One, two… or many gas markets. What should be the regulatory approach to the them?

How many gas markets should there be and what should be the regulatory approach to them?

50 shades of green… gas (markets)?

FSR Topic of the Month

Week 2

by Ilaria Conti (Head of FSR Gas)

One, two, or many more… how many gas markets should there be and what should be the regulatory approach to them?

After having acknowledged the strong and urgent need for a right taxonomy and terminology describing this “new world” (see article week #1), the next logical question would then be how many different markets shall be needed in order to promote the efficient use of the different gas types and the optimal resource allocation, and what should be the regulatory approach. We recently addressed the question in one of our workshops.

In order to answer this not easy question, we probably need to make a couple of considerations first.

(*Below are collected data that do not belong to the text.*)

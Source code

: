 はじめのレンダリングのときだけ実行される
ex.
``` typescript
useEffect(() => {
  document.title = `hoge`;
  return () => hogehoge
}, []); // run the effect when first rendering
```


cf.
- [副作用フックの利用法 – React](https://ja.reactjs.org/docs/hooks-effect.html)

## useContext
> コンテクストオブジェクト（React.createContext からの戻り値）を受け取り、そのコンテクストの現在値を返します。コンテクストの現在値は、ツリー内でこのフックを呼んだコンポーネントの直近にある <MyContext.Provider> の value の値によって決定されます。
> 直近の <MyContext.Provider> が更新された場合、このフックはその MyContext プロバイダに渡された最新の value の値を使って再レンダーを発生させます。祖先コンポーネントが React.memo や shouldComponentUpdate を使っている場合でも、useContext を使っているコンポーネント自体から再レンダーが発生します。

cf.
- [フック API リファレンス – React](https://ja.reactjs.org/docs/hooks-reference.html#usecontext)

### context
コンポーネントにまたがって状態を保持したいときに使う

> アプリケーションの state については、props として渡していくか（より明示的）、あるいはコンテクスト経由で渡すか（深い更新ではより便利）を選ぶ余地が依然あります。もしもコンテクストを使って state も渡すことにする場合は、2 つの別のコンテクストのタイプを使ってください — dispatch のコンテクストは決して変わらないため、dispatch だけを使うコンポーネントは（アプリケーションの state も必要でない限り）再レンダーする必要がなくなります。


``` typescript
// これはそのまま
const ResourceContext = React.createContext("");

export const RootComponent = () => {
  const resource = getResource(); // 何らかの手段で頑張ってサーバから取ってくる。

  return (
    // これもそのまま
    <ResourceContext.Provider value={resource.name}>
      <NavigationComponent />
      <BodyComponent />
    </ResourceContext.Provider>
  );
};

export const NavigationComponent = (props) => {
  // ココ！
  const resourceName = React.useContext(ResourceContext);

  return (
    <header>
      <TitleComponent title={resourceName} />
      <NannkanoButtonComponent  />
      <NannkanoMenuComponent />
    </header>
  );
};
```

On one side, while the market volumes of renewable and decarbonised gases are still marginal if compared with natural gas’, memories from the fresh past remind us that investments in research and innovation can upscale some pilot projects or nascent technologies very quickly. Therefore, it appears safer, at this stage, to avoid political decisions affecting gas market infrastructure or the future regulatory approach too largely relying on current figures.

Biogas, for instance, is still produced in very limited volumes in the EU (covering less than 5% of total EU demand for gas), but can easily be upgraded into “biomethane”, whose use and physics do not differ much from natural gas. Hydrogen is also another promising resource and can be produced from (curtailed) renewable electricity via electrolysis (green hydrogen); it can also be produced from natural gas (grey and blue hydrogen) with release or capture/sequestration of CO2 or via other processes such as pyrolysis.

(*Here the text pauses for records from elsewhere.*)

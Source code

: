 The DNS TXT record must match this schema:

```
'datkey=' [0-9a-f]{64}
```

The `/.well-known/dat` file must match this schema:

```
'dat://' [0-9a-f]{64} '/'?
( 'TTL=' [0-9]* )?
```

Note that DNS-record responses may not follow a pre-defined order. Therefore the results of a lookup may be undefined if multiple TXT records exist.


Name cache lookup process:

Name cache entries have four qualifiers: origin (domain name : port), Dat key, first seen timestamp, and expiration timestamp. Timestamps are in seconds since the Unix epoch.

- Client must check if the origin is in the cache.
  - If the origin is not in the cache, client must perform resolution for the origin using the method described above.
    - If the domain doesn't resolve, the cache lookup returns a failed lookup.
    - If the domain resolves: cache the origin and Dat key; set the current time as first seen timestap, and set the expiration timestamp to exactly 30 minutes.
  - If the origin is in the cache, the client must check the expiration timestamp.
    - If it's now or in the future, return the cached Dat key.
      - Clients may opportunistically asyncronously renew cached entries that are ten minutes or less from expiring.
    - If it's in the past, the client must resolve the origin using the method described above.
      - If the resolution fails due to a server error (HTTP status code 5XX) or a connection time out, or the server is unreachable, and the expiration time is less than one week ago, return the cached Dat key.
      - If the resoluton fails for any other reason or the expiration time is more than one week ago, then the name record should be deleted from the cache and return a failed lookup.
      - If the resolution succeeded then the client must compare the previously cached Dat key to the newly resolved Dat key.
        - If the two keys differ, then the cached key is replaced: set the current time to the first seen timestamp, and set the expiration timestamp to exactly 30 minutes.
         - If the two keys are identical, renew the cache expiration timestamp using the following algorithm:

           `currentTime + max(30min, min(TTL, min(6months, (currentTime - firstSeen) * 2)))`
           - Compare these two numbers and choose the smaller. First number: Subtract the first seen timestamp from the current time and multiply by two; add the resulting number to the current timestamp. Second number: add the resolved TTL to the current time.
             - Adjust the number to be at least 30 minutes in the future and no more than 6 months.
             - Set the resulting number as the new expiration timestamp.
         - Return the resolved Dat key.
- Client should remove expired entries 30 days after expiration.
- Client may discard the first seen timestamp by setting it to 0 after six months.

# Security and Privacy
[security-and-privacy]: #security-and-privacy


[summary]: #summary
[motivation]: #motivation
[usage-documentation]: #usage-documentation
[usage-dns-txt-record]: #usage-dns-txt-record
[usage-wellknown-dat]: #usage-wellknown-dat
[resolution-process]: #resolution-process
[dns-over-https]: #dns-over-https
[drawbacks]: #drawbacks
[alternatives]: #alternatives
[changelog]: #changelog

‘Technology-neutral’ regulation

That’s why a “technology-neutral” regulation is essential at this stage, as to ensure a fair new gas market design, where any type of potential regulatory support (generation/consumption targets, priority of access, incentives, tradable certificates etc) could favour – or at least does not compromise – an equal level playing field for the development of the new gases.

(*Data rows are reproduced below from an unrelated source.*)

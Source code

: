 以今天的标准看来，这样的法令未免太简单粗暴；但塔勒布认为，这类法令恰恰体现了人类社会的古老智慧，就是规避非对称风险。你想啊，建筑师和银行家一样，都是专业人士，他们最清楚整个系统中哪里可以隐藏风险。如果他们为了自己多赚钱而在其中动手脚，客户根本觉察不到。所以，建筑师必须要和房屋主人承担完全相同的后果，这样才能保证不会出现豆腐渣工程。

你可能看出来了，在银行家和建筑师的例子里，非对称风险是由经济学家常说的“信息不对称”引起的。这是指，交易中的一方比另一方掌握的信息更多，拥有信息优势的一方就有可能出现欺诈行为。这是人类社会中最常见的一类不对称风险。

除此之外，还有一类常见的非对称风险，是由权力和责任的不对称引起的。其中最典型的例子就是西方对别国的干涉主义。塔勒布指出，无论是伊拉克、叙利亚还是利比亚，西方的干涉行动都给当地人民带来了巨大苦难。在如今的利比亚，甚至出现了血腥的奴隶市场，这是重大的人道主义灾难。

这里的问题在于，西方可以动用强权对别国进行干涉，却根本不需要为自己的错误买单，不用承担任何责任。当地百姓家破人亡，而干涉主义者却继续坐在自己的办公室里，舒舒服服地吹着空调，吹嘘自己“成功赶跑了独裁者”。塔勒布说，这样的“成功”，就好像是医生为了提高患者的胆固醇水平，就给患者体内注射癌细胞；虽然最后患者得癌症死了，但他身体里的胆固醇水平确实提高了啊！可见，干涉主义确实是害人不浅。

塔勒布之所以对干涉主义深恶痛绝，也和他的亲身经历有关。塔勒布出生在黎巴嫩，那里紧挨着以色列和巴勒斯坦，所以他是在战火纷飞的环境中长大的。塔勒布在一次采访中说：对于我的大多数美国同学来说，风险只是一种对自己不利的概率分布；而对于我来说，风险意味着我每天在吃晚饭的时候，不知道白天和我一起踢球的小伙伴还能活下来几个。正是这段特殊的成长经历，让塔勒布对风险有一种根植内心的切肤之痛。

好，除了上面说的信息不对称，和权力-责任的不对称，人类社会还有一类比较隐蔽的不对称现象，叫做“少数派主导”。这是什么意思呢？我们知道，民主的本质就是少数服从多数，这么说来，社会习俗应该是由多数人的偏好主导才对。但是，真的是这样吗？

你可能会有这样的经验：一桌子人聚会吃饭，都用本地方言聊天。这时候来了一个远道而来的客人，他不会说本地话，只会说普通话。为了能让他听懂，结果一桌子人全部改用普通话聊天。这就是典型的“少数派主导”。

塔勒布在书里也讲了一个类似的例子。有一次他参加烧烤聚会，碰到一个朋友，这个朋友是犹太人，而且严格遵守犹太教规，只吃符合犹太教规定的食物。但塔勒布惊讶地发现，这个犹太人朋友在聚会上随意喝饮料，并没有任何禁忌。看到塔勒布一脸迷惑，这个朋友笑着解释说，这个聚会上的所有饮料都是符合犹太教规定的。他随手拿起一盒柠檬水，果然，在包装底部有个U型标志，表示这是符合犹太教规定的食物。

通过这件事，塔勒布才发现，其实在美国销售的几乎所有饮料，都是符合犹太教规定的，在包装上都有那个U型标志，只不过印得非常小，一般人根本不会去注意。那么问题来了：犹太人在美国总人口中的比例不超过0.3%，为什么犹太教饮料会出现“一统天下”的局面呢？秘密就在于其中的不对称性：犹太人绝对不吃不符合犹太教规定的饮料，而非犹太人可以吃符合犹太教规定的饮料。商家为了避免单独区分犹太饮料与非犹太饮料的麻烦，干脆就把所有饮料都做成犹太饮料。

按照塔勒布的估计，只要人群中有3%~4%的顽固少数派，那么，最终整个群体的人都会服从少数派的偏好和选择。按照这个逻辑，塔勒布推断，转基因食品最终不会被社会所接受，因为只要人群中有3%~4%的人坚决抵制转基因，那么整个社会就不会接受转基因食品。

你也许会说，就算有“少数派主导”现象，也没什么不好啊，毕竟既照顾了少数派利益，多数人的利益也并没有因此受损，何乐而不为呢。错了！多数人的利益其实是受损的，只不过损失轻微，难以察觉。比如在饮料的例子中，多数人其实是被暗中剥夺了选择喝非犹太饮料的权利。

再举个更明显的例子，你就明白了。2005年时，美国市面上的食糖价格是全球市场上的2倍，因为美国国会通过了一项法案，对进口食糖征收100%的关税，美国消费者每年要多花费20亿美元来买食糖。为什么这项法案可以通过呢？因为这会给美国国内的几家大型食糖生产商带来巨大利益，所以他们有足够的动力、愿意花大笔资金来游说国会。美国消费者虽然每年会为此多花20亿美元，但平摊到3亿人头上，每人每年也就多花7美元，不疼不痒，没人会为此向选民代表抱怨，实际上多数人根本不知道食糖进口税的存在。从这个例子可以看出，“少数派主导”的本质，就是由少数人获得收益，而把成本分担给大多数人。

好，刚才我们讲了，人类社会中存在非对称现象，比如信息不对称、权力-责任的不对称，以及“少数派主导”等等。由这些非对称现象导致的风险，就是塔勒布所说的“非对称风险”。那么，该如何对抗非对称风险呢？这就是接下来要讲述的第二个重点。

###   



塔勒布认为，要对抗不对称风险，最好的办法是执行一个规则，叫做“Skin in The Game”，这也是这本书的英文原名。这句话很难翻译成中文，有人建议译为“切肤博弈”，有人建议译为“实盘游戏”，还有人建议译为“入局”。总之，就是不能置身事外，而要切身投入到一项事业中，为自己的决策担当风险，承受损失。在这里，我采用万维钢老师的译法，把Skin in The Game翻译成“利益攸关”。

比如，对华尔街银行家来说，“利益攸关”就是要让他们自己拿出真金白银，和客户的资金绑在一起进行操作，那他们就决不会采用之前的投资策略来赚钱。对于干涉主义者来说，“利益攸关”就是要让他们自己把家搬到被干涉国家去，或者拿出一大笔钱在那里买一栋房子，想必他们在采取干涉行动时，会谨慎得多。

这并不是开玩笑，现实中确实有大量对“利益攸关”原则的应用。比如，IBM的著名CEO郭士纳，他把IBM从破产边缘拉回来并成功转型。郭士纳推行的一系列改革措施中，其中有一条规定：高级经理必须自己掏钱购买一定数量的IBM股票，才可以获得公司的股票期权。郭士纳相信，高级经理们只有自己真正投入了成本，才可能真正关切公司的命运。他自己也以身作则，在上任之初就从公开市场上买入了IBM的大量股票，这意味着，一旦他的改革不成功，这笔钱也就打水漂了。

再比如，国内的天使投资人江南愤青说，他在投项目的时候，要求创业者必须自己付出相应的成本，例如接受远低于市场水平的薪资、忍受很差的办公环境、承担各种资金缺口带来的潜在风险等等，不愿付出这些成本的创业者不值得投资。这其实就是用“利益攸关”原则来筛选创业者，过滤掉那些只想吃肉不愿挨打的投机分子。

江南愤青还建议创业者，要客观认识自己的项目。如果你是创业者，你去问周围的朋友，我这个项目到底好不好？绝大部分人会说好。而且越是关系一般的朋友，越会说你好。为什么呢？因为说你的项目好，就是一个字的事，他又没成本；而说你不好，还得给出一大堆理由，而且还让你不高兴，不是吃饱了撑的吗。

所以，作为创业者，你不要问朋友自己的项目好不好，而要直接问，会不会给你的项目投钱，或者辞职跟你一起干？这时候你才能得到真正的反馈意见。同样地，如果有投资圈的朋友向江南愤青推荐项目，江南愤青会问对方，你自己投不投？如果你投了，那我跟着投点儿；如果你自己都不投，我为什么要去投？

Secondly, trading in the same market requires a degree of homogeneity of products and even different gases could be traded as one, and/or use the same infrastructure [1].

This leads us to the second assumption: the energy market of the future will not be speaking the same language that we speak. The imagination effort required is double as we will need to abandon our mental structure based on “commodity markets” (oil, gas, electricity) and start thinking in terms of “flexibility value” given by this or that hybrid energy product (or “carrier”, as the new energy dictionary suggests).

What we just described is not total news to those who daily deal with international trading. In fact, traders constantly optimise across commodity markets; what is more important, for them, is rather the “tradability” of a product, whose link with its own physical characteristics is less important. Market operators and traders claim indeed the need to keep one single EU gas market – the current one – which, albeit not perfect, is certainly the positive outcome of 20 years of EU energy liberalisation policies. Unfortunately, though, even the most liquid and competitive market is often unable to correctly promote (and price) values such as sustainability and security of supply, whose logic and benefits are detached from the simple demand/offer mechanism.

How to correctly price these (extra) values? Can the ‘green value’ of a product be priced separately and ‘attached’ to it before delivery? The EU legislator will need to tackle these questions sooner or later, and hopefully, the next EU regulatory package on gas market design will provide guidance on how to harmonise the existing guarantees of origin and green certificates system(s).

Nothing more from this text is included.